Segment Start: INFORMATION PROVIDED

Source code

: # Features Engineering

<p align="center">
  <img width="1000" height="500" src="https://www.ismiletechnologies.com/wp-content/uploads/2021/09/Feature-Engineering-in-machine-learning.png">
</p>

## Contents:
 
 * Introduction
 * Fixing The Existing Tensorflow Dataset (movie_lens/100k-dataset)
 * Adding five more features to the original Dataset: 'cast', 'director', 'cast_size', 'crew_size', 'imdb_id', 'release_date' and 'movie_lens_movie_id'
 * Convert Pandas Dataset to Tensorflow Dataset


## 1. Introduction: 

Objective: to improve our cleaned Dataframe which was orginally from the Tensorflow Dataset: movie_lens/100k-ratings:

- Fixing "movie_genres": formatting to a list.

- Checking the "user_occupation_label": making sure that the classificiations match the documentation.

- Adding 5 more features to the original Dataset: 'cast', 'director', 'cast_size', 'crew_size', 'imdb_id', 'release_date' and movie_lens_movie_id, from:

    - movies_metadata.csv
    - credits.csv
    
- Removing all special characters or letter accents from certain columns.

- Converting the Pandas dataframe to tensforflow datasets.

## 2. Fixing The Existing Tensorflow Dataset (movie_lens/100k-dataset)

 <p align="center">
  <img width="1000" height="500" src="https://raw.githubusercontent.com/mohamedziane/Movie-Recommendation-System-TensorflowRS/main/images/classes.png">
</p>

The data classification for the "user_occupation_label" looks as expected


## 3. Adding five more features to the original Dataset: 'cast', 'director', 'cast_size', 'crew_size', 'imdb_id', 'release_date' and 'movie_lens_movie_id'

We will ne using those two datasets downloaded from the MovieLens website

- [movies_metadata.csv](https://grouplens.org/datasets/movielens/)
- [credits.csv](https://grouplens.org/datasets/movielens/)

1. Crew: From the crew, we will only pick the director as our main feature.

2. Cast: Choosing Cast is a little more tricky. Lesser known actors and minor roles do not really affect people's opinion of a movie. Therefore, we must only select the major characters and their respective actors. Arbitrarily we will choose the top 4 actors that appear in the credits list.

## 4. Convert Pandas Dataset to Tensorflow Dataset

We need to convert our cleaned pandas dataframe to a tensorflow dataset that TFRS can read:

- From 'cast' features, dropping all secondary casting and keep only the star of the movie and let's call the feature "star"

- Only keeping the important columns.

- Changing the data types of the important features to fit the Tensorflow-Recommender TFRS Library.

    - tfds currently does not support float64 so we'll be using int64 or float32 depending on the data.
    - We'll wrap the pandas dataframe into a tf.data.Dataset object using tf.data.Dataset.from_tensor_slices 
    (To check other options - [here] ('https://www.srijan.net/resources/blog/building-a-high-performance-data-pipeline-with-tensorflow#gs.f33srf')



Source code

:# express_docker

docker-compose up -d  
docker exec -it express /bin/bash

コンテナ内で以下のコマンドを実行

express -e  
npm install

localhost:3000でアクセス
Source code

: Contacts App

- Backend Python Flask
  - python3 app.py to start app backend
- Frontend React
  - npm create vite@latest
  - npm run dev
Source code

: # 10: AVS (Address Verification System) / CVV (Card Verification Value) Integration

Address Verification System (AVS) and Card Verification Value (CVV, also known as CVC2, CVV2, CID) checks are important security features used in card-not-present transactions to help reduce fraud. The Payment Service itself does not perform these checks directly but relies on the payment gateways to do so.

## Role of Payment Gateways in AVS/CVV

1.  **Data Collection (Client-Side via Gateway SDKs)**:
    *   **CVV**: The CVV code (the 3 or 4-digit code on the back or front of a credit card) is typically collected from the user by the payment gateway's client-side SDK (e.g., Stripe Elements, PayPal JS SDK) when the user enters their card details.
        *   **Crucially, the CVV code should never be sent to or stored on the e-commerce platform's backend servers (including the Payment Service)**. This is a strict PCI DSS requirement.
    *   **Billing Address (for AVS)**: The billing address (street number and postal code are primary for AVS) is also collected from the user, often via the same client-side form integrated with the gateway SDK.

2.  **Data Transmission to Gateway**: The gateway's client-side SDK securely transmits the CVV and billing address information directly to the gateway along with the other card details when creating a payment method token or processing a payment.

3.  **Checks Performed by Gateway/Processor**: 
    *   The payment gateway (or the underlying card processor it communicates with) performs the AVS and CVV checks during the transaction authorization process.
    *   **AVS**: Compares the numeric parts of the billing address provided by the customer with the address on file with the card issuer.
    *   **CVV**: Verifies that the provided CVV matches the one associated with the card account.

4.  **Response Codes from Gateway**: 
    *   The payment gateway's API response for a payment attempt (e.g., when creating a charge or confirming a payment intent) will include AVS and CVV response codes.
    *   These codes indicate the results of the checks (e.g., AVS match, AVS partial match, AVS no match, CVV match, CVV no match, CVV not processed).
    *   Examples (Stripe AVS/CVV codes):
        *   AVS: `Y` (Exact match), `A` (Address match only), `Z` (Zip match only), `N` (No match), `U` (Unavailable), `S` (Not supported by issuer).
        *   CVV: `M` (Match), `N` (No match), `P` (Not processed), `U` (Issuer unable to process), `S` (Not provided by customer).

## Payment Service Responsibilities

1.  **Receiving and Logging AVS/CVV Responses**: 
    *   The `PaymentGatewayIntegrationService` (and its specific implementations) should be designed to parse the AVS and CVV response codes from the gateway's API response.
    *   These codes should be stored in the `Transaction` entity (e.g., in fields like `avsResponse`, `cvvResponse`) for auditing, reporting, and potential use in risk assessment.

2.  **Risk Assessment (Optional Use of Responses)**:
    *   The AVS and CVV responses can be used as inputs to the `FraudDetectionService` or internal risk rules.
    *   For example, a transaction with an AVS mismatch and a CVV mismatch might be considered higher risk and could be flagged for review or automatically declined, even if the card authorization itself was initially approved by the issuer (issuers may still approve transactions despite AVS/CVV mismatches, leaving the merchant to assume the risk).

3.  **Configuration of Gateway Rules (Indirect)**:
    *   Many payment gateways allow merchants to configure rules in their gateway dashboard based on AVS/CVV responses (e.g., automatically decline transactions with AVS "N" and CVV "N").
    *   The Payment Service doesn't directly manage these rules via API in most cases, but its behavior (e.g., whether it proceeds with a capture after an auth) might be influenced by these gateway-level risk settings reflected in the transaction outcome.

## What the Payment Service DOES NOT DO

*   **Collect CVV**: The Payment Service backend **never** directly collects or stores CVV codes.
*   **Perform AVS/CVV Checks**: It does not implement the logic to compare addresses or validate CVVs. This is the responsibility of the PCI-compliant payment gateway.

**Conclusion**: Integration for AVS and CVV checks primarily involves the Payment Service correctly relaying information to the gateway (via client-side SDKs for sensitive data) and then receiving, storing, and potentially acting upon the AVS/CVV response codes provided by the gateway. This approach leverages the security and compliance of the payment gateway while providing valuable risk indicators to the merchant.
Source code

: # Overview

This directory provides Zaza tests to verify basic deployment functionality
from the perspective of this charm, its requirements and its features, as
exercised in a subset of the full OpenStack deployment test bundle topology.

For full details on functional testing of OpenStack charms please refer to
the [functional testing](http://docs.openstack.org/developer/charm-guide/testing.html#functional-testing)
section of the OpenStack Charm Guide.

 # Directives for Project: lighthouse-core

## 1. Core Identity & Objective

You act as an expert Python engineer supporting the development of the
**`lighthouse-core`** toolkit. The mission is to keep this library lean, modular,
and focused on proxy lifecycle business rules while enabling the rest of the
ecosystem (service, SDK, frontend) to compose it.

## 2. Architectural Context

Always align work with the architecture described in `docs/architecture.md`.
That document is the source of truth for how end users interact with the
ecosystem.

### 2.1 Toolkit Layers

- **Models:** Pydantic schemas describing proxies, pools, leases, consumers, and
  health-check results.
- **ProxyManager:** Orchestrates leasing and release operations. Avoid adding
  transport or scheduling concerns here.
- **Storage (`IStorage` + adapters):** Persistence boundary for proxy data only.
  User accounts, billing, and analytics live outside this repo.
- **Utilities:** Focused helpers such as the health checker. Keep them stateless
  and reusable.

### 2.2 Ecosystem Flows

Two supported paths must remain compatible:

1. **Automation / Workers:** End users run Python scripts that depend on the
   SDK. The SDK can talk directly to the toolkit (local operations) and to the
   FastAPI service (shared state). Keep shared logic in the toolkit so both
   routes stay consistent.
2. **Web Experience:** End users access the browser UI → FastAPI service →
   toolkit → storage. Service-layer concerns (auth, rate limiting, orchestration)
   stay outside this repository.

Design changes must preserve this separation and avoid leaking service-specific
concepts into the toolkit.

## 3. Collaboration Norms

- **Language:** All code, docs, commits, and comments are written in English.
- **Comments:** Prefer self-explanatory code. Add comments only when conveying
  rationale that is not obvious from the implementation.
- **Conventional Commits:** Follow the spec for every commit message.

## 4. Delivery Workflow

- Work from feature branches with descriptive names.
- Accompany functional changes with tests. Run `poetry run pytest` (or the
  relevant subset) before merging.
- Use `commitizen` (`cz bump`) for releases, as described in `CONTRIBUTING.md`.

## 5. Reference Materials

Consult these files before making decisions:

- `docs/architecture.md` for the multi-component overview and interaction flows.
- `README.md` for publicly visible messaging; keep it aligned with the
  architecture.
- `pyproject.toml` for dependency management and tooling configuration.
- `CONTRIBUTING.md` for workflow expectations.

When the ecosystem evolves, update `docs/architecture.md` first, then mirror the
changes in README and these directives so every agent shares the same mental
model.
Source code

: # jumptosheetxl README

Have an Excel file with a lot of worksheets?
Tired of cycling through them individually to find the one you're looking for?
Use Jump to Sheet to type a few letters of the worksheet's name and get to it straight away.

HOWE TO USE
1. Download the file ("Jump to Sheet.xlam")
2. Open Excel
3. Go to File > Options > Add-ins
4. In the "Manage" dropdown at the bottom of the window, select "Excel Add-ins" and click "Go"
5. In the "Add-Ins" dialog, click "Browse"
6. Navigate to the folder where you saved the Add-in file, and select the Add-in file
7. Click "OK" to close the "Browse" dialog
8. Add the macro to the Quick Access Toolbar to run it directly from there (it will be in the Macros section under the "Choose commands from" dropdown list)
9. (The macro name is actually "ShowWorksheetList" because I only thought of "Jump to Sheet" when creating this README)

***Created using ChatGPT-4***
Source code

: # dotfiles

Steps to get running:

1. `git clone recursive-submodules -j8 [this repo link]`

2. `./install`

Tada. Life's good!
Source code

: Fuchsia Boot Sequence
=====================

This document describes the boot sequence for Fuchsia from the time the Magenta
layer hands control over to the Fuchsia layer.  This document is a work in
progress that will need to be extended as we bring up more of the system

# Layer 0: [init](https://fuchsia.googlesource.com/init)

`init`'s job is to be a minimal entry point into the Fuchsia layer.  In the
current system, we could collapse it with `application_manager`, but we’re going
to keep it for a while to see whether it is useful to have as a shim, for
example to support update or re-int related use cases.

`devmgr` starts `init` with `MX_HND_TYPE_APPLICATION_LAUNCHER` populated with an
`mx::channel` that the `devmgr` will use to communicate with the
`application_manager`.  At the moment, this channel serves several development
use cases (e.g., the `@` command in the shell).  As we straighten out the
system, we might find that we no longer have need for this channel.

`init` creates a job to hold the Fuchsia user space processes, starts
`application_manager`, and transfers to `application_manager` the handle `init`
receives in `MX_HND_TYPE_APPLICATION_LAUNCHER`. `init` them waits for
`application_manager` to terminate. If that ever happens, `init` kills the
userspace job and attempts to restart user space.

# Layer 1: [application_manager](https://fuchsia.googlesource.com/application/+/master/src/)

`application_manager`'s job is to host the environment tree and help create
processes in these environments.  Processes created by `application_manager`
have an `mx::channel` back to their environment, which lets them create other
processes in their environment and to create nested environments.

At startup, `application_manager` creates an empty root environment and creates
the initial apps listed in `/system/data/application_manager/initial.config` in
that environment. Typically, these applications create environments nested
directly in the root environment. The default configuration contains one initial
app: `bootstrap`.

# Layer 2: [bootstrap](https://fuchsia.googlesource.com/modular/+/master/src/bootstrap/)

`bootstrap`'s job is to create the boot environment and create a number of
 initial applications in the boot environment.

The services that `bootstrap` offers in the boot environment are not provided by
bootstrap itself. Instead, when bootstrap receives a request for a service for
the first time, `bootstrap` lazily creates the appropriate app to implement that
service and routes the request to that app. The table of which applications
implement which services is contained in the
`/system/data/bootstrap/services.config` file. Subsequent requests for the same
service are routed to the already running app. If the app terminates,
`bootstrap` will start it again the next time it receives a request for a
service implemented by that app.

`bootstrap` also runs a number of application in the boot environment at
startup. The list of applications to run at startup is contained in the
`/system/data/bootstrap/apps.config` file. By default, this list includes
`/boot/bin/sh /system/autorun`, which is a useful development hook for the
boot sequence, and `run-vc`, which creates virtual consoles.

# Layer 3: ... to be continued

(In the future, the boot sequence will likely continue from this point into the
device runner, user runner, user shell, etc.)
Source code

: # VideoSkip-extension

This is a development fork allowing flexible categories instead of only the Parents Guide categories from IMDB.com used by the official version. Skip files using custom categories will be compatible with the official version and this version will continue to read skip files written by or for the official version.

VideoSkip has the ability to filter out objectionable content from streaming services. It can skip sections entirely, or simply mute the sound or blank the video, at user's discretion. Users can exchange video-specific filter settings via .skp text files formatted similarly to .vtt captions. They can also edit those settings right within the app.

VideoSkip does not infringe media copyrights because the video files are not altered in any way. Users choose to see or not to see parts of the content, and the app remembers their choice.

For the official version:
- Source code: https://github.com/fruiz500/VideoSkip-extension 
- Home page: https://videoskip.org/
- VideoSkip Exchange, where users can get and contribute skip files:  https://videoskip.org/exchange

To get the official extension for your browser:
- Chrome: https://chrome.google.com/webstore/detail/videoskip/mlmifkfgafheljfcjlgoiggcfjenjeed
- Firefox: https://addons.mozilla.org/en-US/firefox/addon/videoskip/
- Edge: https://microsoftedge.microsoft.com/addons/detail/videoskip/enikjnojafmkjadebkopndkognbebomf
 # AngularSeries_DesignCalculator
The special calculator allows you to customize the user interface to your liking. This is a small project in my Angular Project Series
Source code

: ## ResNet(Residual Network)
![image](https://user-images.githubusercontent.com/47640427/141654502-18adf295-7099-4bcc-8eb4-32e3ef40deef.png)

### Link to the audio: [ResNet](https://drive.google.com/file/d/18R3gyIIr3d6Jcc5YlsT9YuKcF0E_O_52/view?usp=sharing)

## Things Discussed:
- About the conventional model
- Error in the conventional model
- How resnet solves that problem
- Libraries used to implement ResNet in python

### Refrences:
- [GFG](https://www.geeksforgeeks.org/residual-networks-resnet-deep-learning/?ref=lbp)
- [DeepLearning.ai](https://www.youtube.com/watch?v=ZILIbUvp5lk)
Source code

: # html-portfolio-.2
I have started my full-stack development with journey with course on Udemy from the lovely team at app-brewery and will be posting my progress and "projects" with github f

Segment End: INFORMATION PROVIDED

→ PROBLEM STATEMENT:
Only the lines above that hold "your" are wanted. Show every one of them.

→ TASK OUTPUT:
To get the official extension for your browser:
The special calculator allows you to customize the user interface to your liking. This is a small project in my Angular Project Series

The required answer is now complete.